Q: This show is reported to be both different and the same as the original production. What sets it apart?

A: One main artistic difference is that it’s the first time it’s being performed without the original choreography. The Jerome Robbins Foundation insisted on their choreography being used for 50 years, until we requested permission to use a different choreographer. I’m sure it’s been requested before, but we wanted to have a remarkable Israeli choreographer, Hofesh Shechter, do the choreography. In some way it’s inspired by Jerome Robbins, but it’s completely its own thing; it’s very tribal, very Israeli, very based on folk dance — which a lot of his work is — and it’s very athletic and almost Chasidic. It’s magnificent. The majority of the dance ensemble are serious modern dancers.

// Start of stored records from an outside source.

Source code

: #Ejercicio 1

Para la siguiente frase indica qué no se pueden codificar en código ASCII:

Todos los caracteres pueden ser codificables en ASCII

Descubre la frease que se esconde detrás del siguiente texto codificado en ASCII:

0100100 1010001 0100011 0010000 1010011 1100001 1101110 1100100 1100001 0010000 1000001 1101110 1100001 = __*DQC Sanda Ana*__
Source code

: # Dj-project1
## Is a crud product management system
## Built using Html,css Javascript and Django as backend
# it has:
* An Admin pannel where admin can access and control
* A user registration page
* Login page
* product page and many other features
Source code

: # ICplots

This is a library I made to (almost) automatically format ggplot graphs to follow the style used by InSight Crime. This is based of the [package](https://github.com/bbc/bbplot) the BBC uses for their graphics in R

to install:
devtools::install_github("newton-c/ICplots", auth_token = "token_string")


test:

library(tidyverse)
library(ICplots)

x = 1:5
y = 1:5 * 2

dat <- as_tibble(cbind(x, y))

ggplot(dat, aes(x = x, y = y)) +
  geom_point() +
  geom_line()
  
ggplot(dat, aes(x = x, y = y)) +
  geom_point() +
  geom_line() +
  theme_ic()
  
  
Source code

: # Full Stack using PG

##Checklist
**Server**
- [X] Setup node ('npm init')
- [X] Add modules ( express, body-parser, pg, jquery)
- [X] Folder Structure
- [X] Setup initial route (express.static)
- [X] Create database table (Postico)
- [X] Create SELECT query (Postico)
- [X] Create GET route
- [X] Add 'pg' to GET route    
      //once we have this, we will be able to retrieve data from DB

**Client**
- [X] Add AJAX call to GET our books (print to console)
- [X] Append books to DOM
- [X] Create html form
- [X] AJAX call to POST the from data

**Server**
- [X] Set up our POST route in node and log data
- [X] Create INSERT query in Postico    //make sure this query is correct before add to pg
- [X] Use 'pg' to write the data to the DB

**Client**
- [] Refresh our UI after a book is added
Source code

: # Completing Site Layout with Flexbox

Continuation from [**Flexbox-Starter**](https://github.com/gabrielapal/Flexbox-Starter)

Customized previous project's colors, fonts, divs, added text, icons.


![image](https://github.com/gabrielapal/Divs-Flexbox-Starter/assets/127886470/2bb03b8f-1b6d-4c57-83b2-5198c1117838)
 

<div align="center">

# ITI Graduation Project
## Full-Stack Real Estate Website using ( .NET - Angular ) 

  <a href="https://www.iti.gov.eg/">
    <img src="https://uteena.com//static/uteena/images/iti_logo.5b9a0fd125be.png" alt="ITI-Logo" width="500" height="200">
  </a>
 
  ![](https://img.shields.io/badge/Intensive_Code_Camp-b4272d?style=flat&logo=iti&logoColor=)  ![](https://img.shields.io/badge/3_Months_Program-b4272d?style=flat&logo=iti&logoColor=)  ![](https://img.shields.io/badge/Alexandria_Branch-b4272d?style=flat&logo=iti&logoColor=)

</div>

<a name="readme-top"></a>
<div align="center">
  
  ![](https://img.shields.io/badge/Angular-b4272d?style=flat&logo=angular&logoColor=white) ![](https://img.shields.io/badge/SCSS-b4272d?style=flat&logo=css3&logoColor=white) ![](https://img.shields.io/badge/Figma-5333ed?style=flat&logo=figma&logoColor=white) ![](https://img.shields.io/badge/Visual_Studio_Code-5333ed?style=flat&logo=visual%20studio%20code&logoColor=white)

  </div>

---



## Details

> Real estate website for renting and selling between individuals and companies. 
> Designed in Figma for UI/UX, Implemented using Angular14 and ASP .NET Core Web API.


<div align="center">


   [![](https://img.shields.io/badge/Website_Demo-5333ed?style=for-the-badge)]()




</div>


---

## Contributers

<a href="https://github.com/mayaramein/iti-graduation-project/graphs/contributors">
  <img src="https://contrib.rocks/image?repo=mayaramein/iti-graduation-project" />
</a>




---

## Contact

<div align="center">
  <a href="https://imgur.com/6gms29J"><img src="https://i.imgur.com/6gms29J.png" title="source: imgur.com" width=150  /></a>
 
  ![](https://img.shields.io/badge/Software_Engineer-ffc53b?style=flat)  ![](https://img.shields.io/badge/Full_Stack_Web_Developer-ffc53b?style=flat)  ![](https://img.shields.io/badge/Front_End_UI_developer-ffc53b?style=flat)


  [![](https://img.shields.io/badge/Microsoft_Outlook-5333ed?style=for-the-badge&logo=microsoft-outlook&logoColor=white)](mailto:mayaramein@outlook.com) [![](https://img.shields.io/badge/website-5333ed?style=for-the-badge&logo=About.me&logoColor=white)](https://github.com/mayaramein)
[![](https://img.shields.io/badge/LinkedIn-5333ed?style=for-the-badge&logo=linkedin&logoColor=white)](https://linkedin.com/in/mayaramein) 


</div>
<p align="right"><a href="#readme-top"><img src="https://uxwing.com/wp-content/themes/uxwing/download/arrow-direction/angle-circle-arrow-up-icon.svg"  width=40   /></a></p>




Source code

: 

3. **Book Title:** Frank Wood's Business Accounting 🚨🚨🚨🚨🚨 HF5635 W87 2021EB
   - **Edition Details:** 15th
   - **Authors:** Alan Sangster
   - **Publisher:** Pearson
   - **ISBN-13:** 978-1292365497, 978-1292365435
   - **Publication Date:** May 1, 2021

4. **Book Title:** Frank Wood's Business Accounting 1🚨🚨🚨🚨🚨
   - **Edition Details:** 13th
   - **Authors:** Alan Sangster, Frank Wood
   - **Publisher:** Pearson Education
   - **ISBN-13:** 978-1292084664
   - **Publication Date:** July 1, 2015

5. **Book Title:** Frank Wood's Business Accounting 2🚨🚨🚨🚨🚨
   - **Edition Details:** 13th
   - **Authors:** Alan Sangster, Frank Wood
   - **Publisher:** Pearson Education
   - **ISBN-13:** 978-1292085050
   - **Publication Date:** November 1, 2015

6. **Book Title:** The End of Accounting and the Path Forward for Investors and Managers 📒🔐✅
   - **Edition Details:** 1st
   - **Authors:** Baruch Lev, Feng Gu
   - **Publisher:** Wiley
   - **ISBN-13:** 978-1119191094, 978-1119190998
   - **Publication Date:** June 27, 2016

Another difference is that many, if not a majority, of the performers are actually Jewish, which is historically not true of “Fiddler” or of most plays about Jews. I’ve done Neil Simon plays, etc., and they often don’t cast Jewish actors. I think in some ways that‘s because when those plays were written there was a lot of conflicting feelings about the playwright’s relationship to his Judaism. If you read Wonder and Wonders, Alisa Solomon’s book about the creation of “Fiddler,” Zero Mostel, who was raised very Orthodox, Jerome Robbins, all these guys, weren’t observant at all and they were very conflicted about that. Even though some of them actually grew up with many of these traditions, they had eschewed them. And so, they’re coming at it from a complicated place.

Q: A rabbi came in and worked with the cast?

A: Yes, we had a remarkable rabbi who really talked to us and, up until the other day, was giving us notes on the way in which you would bless your kids at the Sabbath table; etc. Moments of ritual that we want to get right.

We’re fairly respectful of the attempt to be spiritual. We’ve had a couple of Shabbat dinners together, and we do a little niggun [Jewish religious melody] on Friday nights. We have a nice level of reverence for Jewish tradition.